Joe and I bought tickets to see a touring production of Hamilton in Jacksonville about a month before Covid got so big that it was called a worldwide pandemic. We live in Orlando, which is about 2.5 hours away.
The show was supposed to happen in March 2020, but it was canceled and then moved around a few times. Each time it was moved, we were given the option to get a refund, but we were happy to just keep the tickets and wait.
In 2021, touring Broadway shows finally got back on the road, and we finally got to be “in the room where it happened” in Jacksonville, 20 months later than we had planned.
It wasn’t the first time we saw the show, but it was just as good as always, and when it was over, we started the long drive home.
We went south on Rt. 95, which runs along the east coast, until we got to I-4, and then we went west. We drove for a while and noticed that many, but not all, of the street lamps on the highway were purple instead of the usual white.
A few months later, we noticed that one of our local mega strip malls, The Loop, also had purple lights. All but two or three of the cars in the parking lot were purple.
We’d been on those roads at night and been to The Loop a million times, and their lights had always been white at night. The purple lights made us wonder what was going on.
Were they some kind of new light that used less energy? Had it been shown that they reduced road rage or made people more aware? Did someone think they were prettier or cooler looking than the old white lights?
Not any of these.
It turns out that they were made wrong by the company.
Yes, for sure.
LEDs are the lights in question. They start out white but start to turn purple over time. The problem is caused by a part of the light that breaks down too soon. That lets too much of the purple light spectrum shine through, making the light purple instead of white (or purplish blue).

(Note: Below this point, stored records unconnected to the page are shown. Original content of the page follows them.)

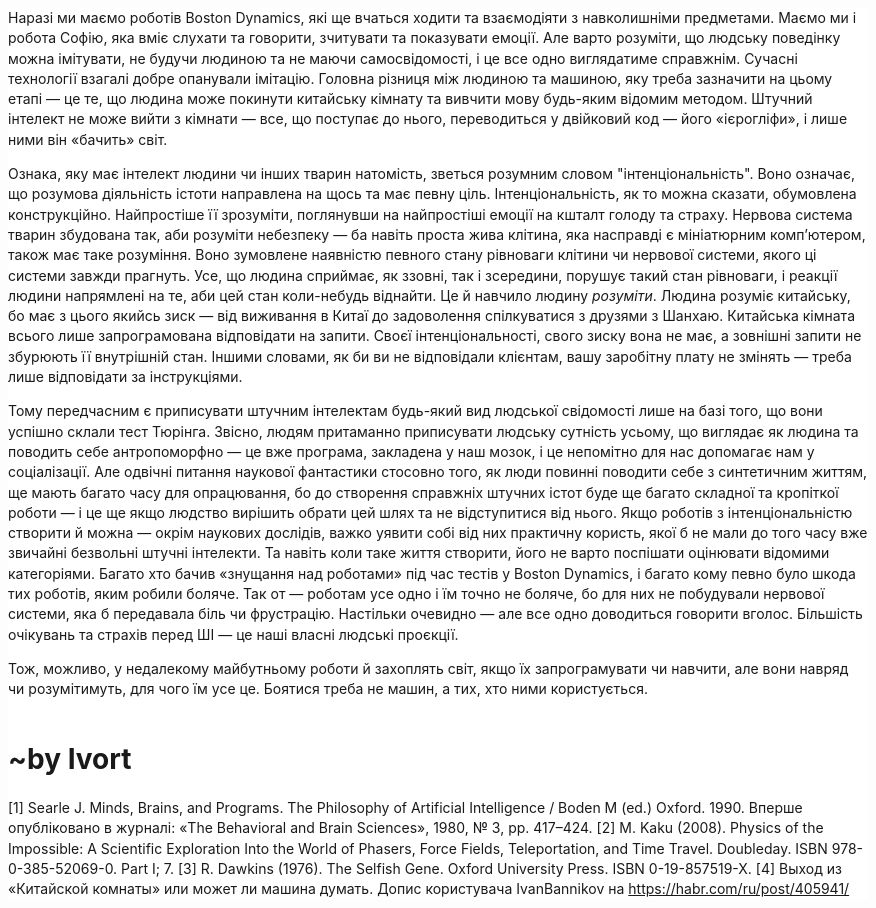 Наразі ми маємо роботів Boston Dynamics, які ще вчаться ходити та взаємодіяти з навколишніми предметами. Маємо ми і робота Софію, яка вміє слухати та говорити, зчитувати та показувати емоції. Але варто розуміти, що людську поведінку можна імітувати, не будучи людиною та не маючи самосвідомості, і це все одно виглядатиме справжнім. Сучасні технології взагалі добре опанували імітацію. Головна різниця між людиною та машиною, яку треба зазначити на цьому етапі — це те, що людина може покинути китайську кімнату та вивчити мову будь-яким відомим методом. Штучний інтелект не може вийти з кімнати — все, що поступає до нього, переводиться у двійковий код — його «ієрогліфи», і лише ними він «бачить» світ.

Ознака, яку має інтелект людини чи інших тварин натомість, зветься розумним словом "інтенціональність". Воно означає, що розумова діяльність істоти направлена на щось та має певну ціль. Інтенціональність, як то можна сказати, обумовлена конструкційно. Найпростіше її зрозуміти, поглянувши на найпростіші емоції на кшталт голоду та страху. Нервова система тварин збудована так, аби розуміти небезпеку — ба навіть проста жива клітина, яка насправді є мініатюрним комп’ютером, також має таке розуміння. Воно зумовлене наявністю певного стану рівноваги клітини чи нервової системи, якого ці системи завжди прагнуть. Усе, що людина сприймає, як ззовні, так і зсередини, порушує такий стан рівноваги, і реакції людини напрямлені на те, аби цей стан коли-небудь віднайти. Це й навчило людину *розуміти*. Людина розуміє китайську, бо має з цього якийсь зиск — від виживання в Китаї до задоволення спілкуватися з друзями з Шанхаю. Китайська кімната всього лише запрограмована відповідати на запити. Своєї інтенціональності, свого зиску вона не має, а зовнішні запити не збурюють її внутрішній стан. Іншими словами, як би ви не відповідали клієнтам, вашу заробітну плату не змінять — треба лише відповідати за інструкціями.

Тому передчасним є приписувати штучним інтелектам будь-який вид людської свідомості лише на базі того, що вони успішно склали тест Тюрінга. Звісно, людям притаманно приписувати людську сутність усьому, що виглядає як людина та поводить себе антропоморфно — це вже програма, закладена у наш мозок, і це непомітно для нас допомагає нам у соціалізації. Але одвічні питання наукової фантастики стосовно того, як люди повинні поводити себе з синтетичним життям, ще мають багато часу для опрацювання, бо до створення справжніх штучних істот буде ще багато складної та кропіткої роботи — і це ще якщо людство вирішить обрати цей шлях та не відступитися від нього. Якщо роботів з інтенціональністю створити й можна — окрім наукових дослідів, важко уявити собі від них практичну користь, якої б не мали до того часу вже звичайні безвольні штучні інтелекти. Та навіть коли таке життя створити, його не варто поспішати оцінювати відомими категоріями. Багато хто бачив «знущання над роботами» під час тестів у Boston Dynamics, і багато кому певно було шкода тих роботів, яким робили боляче. Так от — роботам усе одно і їм точно не боляче, бо для них не побудували нервової системи, яка б передавала біль чи фрустрацію. Настільки очевидно — але все одно доводиться говорити вголос. Більшість очікувань та страхів перед ШІ — це наші власні людські проєкції.

Тож, можливо, у недалекому майбутньому роботи й захоплять світ, якщо їх запрограмувати чи навчити, але вони навряд чи розумітимуть, для чого їм усе це. Боятися треба не машин, а тих, хто ними користується.

~by Ivort
=====
[1] Searle J. Minds, Brains, and Programs. The Philosophy of Artificial Intelligence / Boden M (ed.) Oxford. 1990. Вперше опубліковано в журналі: «The Behavioral and Brain Sciences», 1980, № 3, pp. 417–424.
[2] M. Kaku (2008). Physics of the Impossible: A Scientific Exploration Into the World of Phasers, Force Fields, Teleportation, and Time Travel. Doubleday. ISBN 978-0-385-52069-0. Part I; 7.
[3] R. Dawkins (1976). The Selfish Gene. Oxford University Press.  ISBN 0-19-857519-X.
[4] Выход из «Китайской комнаты» или может ли машина думать. Допис користувача IvanBannikov на https://habr.com/ru/post/405941/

So far, the problem has happened in California, Florida, Illinois, Iowa, Kansas, Maryland, Michigan, Nebraska, North Carolina, Ohio, South Carolina, Virginia, Wisconsin, and possibly other states.
The same thing has happened to our friends in Vancouver and Winnipeg in the Great White North. We’ve heard that purple lights have also been seen in Ireland. All together, there could be tens of thousands, if not more, of lights.
Even more, it has a name. It was called the Great Purpling by Business Insider.
Local energy companies change the lights, but it takes a long time because each light has to be changed one at a time. While Milwaukee said they only had about 300 purple lights to replace, Topeka and Wichita said they had between 2,000 and 3,000.
Joe was driving, and he said that they looked strange at 1:00 in the morning. I thought the purple lights were pretty, to be honest. Too bad they will have to be replaced at some point.